Neuer Lobbyistenbericht bei Carta

Marvin Oppong | 8 Kommentar(e)


Der 2. Bericht zur Tätigkeit von Lobbyisten in Bundesministerien hat zwei Nachteile: 1. Er ist lückenhaft und bietet weiträumige Ausnahmeregeln. 2. Er soll nicht veröffentlicht werden. Transparenz sieht anders aus. Wenigstens am zweiten Punkt kann Carta etwas ändern.

17.04.2009 | 


Das Bundesinnenministerium (BMI) hat in den vergangenen Tagen den Bundestagsausschüssen für Haushalt und Inneres den zweiten Bericht über den Einsatz externer Personen in Bundesministerien vorgelegt. Nach der „Allgemeinen Vorschrift zum Einsatz von außerhalb des öffentlichen Dienstes Beschäftigen (externen Personen) in der Bundestagsverwaltung” hat das Innenministerium die Ausschüsse zum 31. März eines jeden Jahres über den Einsatz externer Personen zu unterichten. Der interne Bericht, der CARTA vorliegt (PDF), zeigt, dass die Zahl der von privaten Stellen in die obersten Bundesbehörden entsandten Mitarbeiter zunächst zurückgegangen ist.

Der erste Bericht vom September 2008 listete unter insgesamt 59 externen Mitarbeitern 18 Mitarbeiter aus Unternehmen und Wirtschaftsverbänden auf. Im neuen Bericht handelt es sich bei den entsendenden Stellen der 46 aufgelisteten externen Mitarbeiter in sechs Fällen um Mitarbeiter von Unternehmen und Verbänden, darunter ein BASF-Mitarbeiter im Umweltministerium und eine Mitarbeiterin der Berliner Wasserbetriebe im Entwicklungsministerium. Im vergangenen Jahr war bekannt geworden, dass der Mutterkonzern der Berliner Wasserbetriebe, die Berlinwasser Holding AG, gleichzeitig von Mitteln aus dem Haushalt des Ministeriums profitiert (taz, CARTA).

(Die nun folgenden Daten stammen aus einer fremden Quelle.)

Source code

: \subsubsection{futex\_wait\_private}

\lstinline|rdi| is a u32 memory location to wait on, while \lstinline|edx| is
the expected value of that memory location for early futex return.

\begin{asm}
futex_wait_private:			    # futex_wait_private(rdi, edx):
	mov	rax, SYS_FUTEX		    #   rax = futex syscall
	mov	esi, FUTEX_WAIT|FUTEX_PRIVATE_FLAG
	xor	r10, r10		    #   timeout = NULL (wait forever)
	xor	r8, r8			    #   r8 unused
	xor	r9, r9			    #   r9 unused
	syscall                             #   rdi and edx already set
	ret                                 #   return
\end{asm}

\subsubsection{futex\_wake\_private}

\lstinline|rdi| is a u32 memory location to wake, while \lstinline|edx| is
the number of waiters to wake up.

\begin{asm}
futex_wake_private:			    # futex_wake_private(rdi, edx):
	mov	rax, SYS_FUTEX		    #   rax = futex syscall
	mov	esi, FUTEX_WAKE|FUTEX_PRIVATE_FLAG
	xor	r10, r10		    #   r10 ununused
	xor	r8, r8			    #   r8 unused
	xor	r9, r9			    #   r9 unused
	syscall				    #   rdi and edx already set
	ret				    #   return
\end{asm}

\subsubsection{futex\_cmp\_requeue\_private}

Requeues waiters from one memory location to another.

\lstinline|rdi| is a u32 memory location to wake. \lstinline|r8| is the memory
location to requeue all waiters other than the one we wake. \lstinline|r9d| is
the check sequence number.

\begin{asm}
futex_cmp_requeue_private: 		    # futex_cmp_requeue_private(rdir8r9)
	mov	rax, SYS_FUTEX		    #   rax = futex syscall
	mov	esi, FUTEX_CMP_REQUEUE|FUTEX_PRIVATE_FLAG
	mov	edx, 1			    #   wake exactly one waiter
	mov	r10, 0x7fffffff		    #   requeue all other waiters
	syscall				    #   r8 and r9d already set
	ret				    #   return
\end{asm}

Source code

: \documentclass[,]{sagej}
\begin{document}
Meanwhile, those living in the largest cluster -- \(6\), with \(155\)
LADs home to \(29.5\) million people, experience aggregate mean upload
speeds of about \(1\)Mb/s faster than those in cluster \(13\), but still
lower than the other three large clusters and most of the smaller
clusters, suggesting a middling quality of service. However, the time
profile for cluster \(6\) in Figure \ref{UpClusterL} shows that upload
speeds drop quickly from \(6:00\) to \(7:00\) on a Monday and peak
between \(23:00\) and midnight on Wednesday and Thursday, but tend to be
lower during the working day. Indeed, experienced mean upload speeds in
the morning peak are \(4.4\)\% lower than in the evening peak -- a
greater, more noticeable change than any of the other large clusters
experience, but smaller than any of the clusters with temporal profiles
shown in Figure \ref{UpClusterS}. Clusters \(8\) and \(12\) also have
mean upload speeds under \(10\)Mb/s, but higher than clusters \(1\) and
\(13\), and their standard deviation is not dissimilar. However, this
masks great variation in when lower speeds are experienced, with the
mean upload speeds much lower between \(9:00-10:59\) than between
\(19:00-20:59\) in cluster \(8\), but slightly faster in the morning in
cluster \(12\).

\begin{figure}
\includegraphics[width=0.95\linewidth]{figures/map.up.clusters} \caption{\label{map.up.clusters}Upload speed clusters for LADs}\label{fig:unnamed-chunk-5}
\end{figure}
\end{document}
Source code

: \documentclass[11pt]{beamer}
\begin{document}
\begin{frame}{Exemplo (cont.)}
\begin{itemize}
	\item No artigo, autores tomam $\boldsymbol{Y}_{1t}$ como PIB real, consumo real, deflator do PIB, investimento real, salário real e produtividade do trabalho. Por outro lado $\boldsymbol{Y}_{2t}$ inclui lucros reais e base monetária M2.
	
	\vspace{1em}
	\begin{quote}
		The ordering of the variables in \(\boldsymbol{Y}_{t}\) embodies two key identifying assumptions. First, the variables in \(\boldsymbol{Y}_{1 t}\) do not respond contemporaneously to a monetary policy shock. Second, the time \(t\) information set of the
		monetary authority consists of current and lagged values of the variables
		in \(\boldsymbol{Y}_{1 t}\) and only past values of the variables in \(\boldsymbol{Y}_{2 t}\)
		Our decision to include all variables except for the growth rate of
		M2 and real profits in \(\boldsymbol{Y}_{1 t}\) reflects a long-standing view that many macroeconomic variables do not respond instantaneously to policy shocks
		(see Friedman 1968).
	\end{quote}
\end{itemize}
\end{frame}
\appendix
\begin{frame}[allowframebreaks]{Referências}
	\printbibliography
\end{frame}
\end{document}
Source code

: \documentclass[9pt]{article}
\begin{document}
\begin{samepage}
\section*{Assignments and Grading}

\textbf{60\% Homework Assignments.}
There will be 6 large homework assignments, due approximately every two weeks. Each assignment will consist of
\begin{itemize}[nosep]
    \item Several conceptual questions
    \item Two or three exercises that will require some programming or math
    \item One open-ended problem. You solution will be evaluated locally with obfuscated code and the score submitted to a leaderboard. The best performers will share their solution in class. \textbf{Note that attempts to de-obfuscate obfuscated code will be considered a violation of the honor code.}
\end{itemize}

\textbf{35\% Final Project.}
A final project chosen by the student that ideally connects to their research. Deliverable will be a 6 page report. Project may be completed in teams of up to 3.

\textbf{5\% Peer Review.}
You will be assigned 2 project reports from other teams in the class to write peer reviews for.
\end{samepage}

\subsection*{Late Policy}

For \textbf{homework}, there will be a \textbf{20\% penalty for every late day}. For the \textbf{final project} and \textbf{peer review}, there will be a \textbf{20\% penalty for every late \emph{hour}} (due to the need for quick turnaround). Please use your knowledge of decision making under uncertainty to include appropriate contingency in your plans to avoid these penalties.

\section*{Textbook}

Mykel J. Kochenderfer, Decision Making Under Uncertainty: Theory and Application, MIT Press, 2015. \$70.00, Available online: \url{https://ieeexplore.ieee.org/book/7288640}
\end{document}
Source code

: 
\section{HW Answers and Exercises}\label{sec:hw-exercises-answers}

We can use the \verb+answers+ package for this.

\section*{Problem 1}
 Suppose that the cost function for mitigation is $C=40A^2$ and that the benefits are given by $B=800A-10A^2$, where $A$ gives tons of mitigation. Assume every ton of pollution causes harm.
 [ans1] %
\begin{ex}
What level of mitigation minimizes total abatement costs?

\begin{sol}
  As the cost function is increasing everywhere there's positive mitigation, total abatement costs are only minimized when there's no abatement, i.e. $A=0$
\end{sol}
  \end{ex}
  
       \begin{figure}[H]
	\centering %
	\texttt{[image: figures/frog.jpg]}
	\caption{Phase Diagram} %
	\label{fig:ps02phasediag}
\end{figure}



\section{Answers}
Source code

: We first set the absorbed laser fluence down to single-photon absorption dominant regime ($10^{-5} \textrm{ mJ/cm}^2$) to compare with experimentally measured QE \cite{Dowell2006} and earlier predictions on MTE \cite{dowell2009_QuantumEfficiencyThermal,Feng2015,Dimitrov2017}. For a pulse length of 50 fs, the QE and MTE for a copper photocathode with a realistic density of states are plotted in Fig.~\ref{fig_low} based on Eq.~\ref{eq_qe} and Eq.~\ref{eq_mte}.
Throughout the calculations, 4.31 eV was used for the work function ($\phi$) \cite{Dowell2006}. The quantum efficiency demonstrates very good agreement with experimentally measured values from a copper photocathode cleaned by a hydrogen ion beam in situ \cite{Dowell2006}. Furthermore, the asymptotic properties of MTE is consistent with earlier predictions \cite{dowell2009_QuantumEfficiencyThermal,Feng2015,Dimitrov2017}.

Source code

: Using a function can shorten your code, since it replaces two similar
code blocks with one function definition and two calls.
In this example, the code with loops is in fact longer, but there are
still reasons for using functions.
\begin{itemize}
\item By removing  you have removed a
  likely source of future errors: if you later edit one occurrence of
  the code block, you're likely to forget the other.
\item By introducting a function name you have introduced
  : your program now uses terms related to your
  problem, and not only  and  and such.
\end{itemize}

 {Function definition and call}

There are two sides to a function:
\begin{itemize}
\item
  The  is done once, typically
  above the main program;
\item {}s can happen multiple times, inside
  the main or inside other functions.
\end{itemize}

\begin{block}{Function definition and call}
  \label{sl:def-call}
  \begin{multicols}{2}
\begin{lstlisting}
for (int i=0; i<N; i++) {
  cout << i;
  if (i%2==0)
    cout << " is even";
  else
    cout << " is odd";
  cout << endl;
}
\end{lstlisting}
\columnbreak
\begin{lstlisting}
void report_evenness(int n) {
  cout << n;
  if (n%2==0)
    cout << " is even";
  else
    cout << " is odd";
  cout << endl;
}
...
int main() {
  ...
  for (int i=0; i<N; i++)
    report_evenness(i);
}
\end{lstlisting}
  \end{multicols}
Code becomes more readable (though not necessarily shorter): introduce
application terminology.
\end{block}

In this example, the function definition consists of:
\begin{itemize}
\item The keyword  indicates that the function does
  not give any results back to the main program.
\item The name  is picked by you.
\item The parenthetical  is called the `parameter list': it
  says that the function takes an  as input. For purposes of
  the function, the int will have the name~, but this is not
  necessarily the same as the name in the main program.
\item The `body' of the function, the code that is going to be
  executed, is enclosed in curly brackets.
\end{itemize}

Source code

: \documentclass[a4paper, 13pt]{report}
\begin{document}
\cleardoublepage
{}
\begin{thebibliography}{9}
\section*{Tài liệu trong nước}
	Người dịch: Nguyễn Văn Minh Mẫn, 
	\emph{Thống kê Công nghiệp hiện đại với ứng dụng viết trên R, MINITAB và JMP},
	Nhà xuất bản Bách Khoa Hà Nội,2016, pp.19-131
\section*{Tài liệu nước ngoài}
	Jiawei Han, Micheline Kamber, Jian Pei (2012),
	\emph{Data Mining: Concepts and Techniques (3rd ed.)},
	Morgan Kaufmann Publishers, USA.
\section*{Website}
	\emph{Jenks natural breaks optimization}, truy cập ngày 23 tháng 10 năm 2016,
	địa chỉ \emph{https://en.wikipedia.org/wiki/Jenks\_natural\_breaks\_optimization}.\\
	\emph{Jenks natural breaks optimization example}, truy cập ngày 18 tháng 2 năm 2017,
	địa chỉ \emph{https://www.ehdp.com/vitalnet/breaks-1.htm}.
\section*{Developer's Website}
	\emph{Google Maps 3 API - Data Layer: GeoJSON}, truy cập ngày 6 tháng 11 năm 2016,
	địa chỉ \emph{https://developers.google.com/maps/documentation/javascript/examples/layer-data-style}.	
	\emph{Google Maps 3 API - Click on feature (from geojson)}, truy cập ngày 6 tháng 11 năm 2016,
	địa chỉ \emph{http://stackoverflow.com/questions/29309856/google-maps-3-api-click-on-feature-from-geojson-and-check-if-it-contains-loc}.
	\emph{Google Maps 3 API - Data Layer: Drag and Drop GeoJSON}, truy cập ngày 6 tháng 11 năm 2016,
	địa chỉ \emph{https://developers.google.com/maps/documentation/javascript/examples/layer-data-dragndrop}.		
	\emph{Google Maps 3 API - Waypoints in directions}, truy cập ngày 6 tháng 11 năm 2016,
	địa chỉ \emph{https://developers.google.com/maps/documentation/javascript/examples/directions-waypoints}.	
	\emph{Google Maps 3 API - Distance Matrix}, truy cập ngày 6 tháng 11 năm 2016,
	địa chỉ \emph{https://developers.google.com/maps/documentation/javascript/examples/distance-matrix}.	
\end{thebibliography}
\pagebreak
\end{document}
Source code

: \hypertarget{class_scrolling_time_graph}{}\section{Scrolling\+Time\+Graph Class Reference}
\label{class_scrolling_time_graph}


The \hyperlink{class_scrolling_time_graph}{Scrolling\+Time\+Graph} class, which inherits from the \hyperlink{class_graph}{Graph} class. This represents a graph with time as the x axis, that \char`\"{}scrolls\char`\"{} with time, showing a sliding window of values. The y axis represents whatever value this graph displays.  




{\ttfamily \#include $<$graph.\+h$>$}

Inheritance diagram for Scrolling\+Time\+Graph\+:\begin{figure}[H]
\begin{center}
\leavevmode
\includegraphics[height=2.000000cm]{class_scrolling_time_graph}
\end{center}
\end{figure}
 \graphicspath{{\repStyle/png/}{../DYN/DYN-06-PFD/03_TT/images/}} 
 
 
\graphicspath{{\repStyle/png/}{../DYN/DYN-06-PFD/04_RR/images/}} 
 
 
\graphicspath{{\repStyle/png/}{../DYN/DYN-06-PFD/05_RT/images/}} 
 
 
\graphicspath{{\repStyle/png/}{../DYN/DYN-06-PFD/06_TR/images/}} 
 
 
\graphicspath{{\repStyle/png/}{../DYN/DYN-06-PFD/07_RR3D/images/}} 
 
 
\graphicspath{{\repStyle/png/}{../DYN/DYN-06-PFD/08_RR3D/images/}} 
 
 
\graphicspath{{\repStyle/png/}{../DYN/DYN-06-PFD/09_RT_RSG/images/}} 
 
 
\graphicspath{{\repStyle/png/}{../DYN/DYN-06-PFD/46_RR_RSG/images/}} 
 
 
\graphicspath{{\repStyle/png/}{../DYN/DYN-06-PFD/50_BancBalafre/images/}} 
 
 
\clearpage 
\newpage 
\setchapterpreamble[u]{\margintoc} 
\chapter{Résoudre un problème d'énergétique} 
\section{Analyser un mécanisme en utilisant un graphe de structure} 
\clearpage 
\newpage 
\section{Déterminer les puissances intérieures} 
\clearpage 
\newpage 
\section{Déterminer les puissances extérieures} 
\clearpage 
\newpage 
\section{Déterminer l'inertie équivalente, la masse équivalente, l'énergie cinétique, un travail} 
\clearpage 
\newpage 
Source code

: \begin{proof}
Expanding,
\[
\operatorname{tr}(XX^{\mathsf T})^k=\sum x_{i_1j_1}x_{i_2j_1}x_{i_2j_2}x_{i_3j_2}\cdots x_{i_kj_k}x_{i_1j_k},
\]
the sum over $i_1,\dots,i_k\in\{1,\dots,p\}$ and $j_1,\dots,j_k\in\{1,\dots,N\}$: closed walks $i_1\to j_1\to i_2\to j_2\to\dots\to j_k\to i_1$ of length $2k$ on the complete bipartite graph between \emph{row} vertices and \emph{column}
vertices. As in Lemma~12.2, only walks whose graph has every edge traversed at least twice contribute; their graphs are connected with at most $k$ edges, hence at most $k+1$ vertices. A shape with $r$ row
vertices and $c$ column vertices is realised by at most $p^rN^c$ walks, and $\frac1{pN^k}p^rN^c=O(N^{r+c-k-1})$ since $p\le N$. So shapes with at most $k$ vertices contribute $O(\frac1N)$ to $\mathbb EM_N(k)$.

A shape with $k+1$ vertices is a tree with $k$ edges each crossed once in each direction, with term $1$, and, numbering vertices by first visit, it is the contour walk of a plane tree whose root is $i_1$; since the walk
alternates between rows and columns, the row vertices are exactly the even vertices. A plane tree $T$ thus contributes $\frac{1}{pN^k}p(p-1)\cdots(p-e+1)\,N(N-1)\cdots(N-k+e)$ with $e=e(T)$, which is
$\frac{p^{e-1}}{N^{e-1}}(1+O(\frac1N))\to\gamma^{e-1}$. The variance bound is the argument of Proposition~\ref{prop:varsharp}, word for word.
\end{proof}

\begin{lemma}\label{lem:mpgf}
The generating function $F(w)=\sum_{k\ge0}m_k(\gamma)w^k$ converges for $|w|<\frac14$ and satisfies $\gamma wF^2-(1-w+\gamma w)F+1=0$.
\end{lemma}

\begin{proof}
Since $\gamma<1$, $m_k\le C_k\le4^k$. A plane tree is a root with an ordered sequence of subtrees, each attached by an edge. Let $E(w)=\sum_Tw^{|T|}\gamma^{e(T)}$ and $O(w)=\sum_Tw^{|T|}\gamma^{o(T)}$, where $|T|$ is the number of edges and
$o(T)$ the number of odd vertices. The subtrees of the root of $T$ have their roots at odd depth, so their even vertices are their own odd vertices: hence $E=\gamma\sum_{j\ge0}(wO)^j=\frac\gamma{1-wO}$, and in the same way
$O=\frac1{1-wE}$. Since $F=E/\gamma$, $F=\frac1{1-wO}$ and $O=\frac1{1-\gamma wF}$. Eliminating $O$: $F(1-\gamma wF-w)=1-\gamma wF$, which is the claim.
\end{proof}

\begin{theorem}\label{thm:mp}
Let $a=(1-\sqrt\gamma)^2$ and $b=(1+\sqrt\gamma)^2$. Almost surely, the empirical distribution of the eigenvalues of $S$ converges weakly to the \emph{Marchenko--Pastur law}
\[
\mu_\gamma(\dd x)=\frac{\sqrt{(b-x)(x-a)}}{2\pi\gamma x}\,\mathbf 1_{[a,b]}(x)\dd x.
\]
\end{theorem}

Die lobbykritische Organisation LobbyControl wirft dem BMI vor, dass dessen Bericht Lücken enthalte. So seien drei Mitarbeiter der “Deutschen Stiftung für Auswärtige Politik”, des Bundesamtes für Naturschutz und der Deutsche Welle-Tochter DW – Media Services nicht in dem neuen Bericht aufgeführt, obwohl ihr Einsatz dem ersten Bericht zufolge noch andauert. „Ich kenne diesen Vorwurf nicht und kann mich da auch im Moment nicht zu äußern“, so eine BMI-Sprecherin.

Von einschlägigen Organisationen und Parlamentariern wird auch kritisiert, dass vom Anwendungsbereich der Verwaltungsvorschrift und damit auch von der Berichtspflicht „befristete Arbeitsverträge“ und „entgeltliche Auftragsverhältnisse, die Beratungs- oder sonstige Dienstleistungen zum Gegenstand haben“ nicht erfasst werden. „Der Bundestag muss aktiv werden und die Schlupflöcher schließen und für wirkliche Transparenz gegenüber der Öffentlichkeit sorgen“, fordert Heidi Klein, Vorstandsmitglied von LobbyControl.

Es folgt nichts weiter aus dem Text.